今から1年半前の2020年6月15日、「イージス・アショア配備計画」は撤回されたはずなのに、萩では又、住民の会によって「防衛省申し入れ」が始まりました。その理由を、イージスアショア配備計画の撤回を求める住民の会の方が寄稿してくださいましたので掲載します。

11月18日(木)午前、山口県萩市総合福祉センター大会議室において、「イージス・アショア配備計画の撤回を求める住民の会」(以下、住民の会)が、中国四国防衛局(広島)と電話をつないで申し入れを行いました。申し入れは、地元自治体である萩の協力のもと、防衛省と萩市に対して、イージス・アショアのレーダーを転用するとされているイージス・システム搭載艦についての説明を求めるものでした。

2020年6月15日の計画撤回以降、申し入れは中断されていました。それは、撤回について「国として地元住民に説明をする」と当時の河野太郎防衛大臣の発言があったことを受け、正式な説明を待つとすることが理由でした。しかし、あれから1年半近くになりますが、コロナ禍を理由に住民説明会は実施されていません。

他方で、イージス・アショアで使用するために契約した、ロッキード・マーティン社の構想段階・未完成のレーダーの契約を破棄せず、新たなイージス・システム搭載艦2隻を、建造するという案が発表されました。

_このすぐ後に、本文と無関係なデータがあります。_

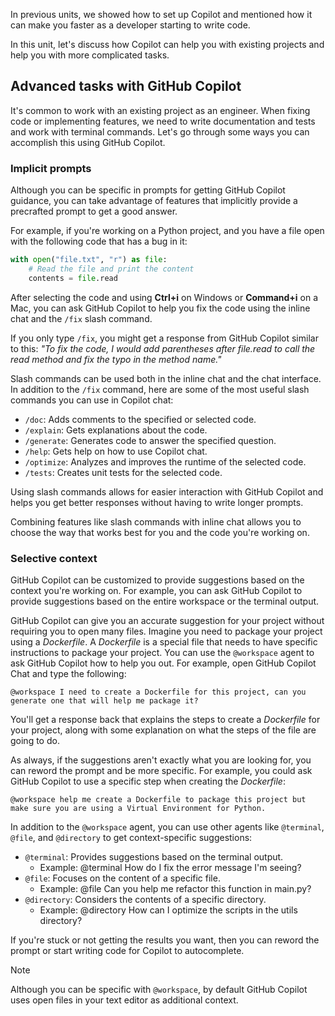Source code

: 
In previous units, we showed how to set up Copilot and mentioned how it can make you faster as a developer starting to write code.

In this unit, let's discuss how Copilot can help you with existing projects and help you with more complicated tasks.

## Advanced tasks with GitHub Copilot

It's common to work with an existing project as an engineer. When fixing code or implementing features, we need to write documentation and tests and work with terminal commands. Let's go through some ways you can accomplish this using GitHub Copilot.

### Implicit prompts

Although you can be specific in prompts for getting GitHub Copilot guidance, you can take advantage of features that implicitly provide a precrafted prompt to get a good answer.

For example, if you're working on a Python project, and you have a file open with the following code that has a bug in it:

```python
with open("file.txt", "r") as file:
    # Read the file and print the content
    contents = file.read
```

After selecting the code and using **Ctrl+i** on Windows or **Command+i** on a Mac, you can ask GitHub Copilot to help you fix the code using the inline chat and the `/fix` slash command.

If you only type `/fix`, you might get a response from GitHub Copilot similar to this: _"To fix the code, I would add parentheses after file.read to call the read method and fix the typo in the method name."_

Slash commands can be used both in the inline chat and the chat interface. In addition to the `/fix` command, here are some of the most useful slash commands you can use in Copilot chat:

- `/doc`: Adds comments to the specified or selected code.
- `/explain`: Gets explanations about the code.
- `/generate`: Generates code to answer the specified question.
- `/help`: Gets help on how to use Copilot chat.
- `/optimize`: Analyzes and improves the runtime of the selected code.
- `/tests`: Creates unit tests for the selected code.

Using slash commands allows for easier interaction with GitHub Copilot and helps you get better responses without having to write longer prompts.

Combining features like slash commands with inline chat allows you to choose the way that works best for you and the code you're working on.

### Selective context

GitHub Copilot can be customized to provide suggestions based on the context you're working on. For example, you can ask GitHub Copilot to provide suggestions based on the entire workspace or the terminal output.

GitHub Copilot can give you an accurate suggestion for your project without requiring you to open many files. Imagine you need to package your project using a _Dockerfile_. A _Dockerfile_ is a special file that needs to have specific instructions to package your project. You can use the `@workspace` agent to ask GitHub Copilot how to help you out. For example, open GitHub Copilot Chat and type the following:

```text
@workspace I need to create a Dockerfile for this project, can you generate one that will help me package it?
```

You'll get a response back that explains the steps to create a _Dockerfile_ for your project, along with some explanation on what the steps of the file are going to do.

As always, if the suggestions aren't exactly what you are looking for, you can reword the prompt and be more specific. For example, you could ask GitHub Copilot to use a specific step when creating the _Dockerfile_:

```text
@workspace help me create a Dockerfile to package this project but make sure you are using a Virtual Environment for Python.
```

In addition to the `@workspace` agent, you can use other agents like `@terminal`, `@file`, and `@directory` to get context-specific suggestions:

- `@terminal`: Provides suggestions based on the terminal output.
    - Example: @terminal How do I fix the error message I'm seeing?
- `@file`: Focuses on the content of a specific file.
    - Example: @file Can you help me refactor this function in main.py?
- `@directory`: Considers the contents of a specific directory.
    - Example: @directory How can I optimize the scripts in the utils directory?

If you're stuck or not getting the results you want, then you can reword the prompt or start writing code for Copilot to autocomplete.

>[!Note]
> Although you can be specific with `@workspace`, by default GitHub Copilot uses open files in your text editor as additional context.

この様に、未だ住民への説明がない事に加え、代替案であるイージス・システム搭載艦の配備計画が全く不明であることから、今年8月から申し入れを再開することとしたのです。

さて、このイージス・アショア。もはや多く国民市民からは忘れられているかもしれません。2017年の12月の閣議決定で導入が発表され、2018年に山口県萩市と秋田県秋田市が配備候補地となりました。

防衛省による、配備計画遂行のお願いともいえる住民説明会が度重なって開かれ、賛否にゆれる市民の分断が大きく深まる寸前に、突然の配備計画の撤回。振り回された候補地地元でさえ、もはやイージス・アショアのその後を語る人は稀です。

しかし、この日は、住民の会の事務活動等をするメンバーに加え、かねてからの活動やイベントに参加して下さった市民の皆様、県議会議員・他市市議会議員にもご参加いただき、総勢16名での申し入れとなりました。

萩市からは、副市長以下、総務部職員が同席してくださり、2年半前から終始市民に丁寧な対応をして下さってきたのと変わらず対応して頂きました。

電話の声をマイクで拾い室内スピーカーで、全員で聞きながら、防衛局の担当者と質疑応答をする形で申し入れは進行しました。

質問に対する回答は、すべて「今後開催する予定の住民説明会で直接発言して聞いてください」の一点張りでした。これには、代表以外の参加者も業を煮やし、次から次と発言が続きました。50分ほど続いた質疑応答は、全く内容のある回答を得られないまま、時間の限りを理由に終了となりました。

申し入れに参加して、このイージス・システムに関する現状は、代替案について確たる説明可能な計画が無いことを感じました。さらに、その背景には、電話対応した防衛局の一職員では語ることのできない理由があることを感じました。

この日の申し入れでは、「住民説明会の開催」と「レーダーの選定問題」についても回答要求をしました。

イージス・アショア用に採用されたロッキード・マーティン社製(以下、LM社)のSPY-7レーダーは、構想段階・未完成にも関わらず、米軍ですでに採用されているレイセオン社製SPY-6および基本システム「ベースライン10」を差し置いて、契約に至っています。しかも、政府と政府で契約をするFMS(対外有償軍事援助)ではなくDCS(直接商取引)で、日本政府とLM社が契約を交わしているのです。LM社の日本側の輸入代理店の一つは安倍晋三元首相の兄が顧問を務める三菱商事です。なぜ、構想段階・未完成のレーダーを選んだのか、そこを追求する申し入れに対し、どのように回答をするのか、今後重要な点となります。

これからも、地上イージス・アショアから洋上イージス・システム搭載艦へと計画が変貌した一連の流れを総撤回することを求め続けていきます。決して無かったことにしてはならない、それは候補地となった町の住民としての果たすべき役割だと考えています。